Records from a data collection:

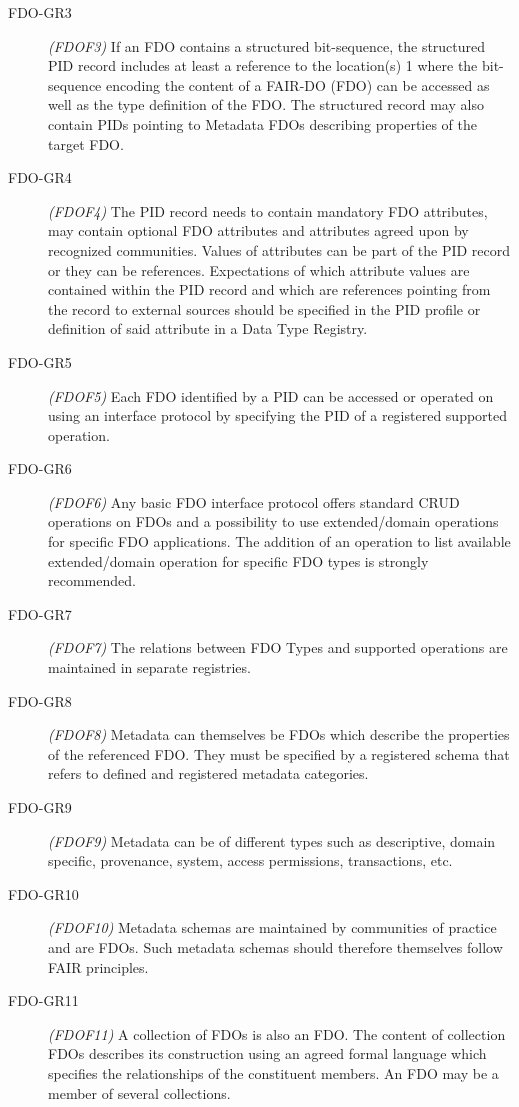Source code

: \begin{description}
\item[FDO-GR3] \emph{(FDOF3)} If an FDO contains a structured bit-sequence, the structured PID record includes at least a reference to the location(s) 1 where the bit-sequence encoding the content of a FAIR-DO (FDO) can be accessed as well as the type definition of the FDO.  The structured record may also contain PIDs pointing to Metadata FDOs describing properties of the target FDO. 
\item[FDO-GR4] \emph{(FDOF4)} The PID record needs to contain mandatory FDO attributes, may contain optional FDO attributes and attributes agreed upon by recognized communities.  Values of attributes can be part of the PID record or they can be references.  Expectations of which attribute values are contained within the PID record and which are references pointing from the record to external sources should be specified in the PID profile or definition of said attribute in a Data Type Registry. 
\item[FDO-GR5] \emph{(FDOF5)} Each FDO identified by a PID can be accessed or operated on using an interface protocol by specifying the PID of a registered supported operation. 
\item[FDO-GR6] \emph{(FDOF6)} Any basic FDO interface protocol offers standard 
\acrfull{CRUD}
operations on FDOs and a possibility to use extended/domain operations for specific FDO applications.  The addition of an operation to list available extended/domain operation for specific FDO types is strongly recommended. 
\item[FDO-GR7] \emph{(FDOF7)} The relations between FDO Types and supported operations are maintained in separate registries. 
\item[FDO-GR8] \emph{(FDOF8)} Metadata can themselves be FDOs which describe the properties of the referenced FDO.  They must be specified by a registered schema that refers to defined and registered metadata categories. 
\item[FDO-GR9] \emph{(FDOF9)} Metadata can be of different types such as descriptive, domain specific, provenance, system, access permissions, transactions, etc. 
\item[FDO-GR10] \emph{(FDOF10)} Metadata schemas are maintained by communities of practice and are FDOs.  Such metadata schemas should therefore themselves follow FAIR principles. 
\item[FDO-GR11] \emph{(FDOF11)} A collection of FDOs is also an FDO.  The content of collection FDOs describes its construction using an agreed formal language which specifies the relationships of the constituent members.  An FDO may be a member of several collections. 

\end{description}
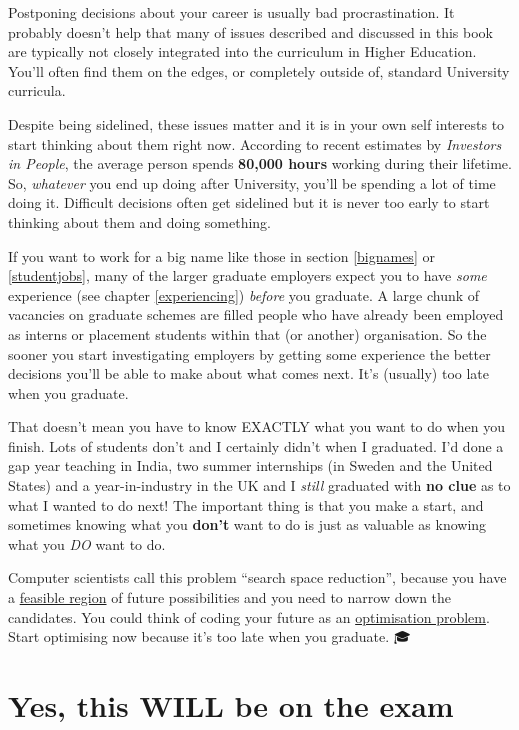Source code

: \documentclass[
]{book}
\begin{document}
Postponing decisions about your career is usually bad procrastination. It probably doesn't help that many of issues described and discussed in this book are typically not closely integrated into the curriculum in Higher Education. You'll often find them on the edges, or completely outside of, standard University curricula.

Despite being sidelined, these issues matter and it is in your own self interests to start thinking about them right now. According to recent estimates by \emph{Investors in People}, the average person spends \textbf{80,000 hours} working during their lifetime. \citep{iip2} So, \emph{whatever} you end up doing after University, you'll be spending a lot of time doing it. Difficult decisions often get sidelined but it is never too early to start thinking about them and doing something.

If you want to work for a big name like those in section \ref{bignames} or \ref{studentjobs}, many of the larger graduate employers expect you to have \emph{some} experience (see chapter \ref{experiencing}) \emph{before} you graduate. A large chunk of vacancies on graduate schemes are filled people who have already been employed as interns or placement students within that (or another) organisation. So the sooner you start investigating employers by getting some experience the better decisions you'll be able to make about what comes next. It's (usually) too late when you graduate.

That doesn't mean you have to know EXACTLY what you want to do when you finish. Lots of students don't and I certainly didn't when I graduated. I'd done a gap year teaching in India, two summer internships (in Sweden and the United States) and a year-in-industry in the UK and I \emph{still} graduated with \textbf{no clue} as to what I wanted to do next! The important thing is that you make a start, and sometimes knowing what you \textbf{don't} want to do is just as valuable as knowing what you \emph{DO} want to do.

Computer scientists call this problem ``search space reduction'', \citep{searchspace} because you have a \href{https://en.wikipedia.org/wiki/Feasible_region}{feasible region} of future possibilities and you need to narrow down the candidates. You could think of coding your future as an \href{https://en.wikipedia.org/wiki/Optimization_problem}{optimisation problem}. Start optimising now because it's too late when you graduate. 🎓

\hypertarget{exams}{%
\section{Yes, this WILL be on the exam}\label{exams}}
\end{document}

---

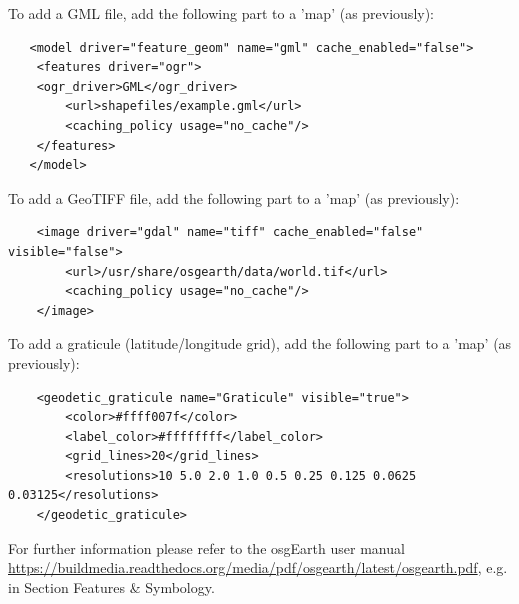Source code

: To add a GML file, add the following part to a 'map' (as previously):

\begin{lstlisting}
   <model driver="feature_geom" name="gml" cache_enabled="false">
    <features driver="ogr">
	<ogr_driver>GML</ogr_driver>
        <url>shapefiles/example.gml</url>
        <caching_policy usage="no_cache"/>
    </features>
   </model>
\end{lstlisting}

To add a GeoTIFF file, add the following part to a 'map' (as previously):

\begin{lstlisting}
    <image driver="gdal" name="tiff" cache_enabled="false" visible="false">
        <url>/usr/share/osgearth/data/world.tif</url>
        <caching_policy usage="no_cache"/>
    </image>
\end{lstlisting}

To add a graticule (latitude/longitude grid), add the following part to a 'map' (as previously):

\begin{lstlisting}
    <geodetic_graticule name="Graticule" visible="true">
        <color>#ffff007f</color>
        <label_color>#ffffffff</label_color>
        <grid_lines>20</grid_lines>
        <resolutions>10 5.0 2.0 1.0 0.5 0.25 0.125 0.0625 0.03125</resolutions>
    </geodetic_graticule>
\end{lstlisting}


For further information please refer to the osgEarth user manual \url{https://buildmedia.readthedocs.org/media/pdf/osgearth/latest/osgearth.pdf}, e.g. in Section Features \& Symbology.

YOUR INSTRUCTIONS: Copy the lines above exactly. Start with the line containing "registered metadata categories.", end with the line containing "follow FAIR principles.", and include both.

WRITTEN RESPONSE:
\item[FDO-GR8] \emph{(FDOF8)} Metadata can themselves be FDOs which describe the properties of the referenced FDO.  They must be specified by a registered schema that refers to defined and registered metadata categories. 
\item[FDO-GR9] \emph{(FDOF9)} Metadata can be of different types such as descriptive, domain specific, provenance, system, access permissions, transactions, etc. 
\item[FDO-GR10] \emph{(FDOF10)} Metadata schemas are maintained by communities of practice and are FDOs.  Such metadata schemas should therefore themselves follow FAIR principles. 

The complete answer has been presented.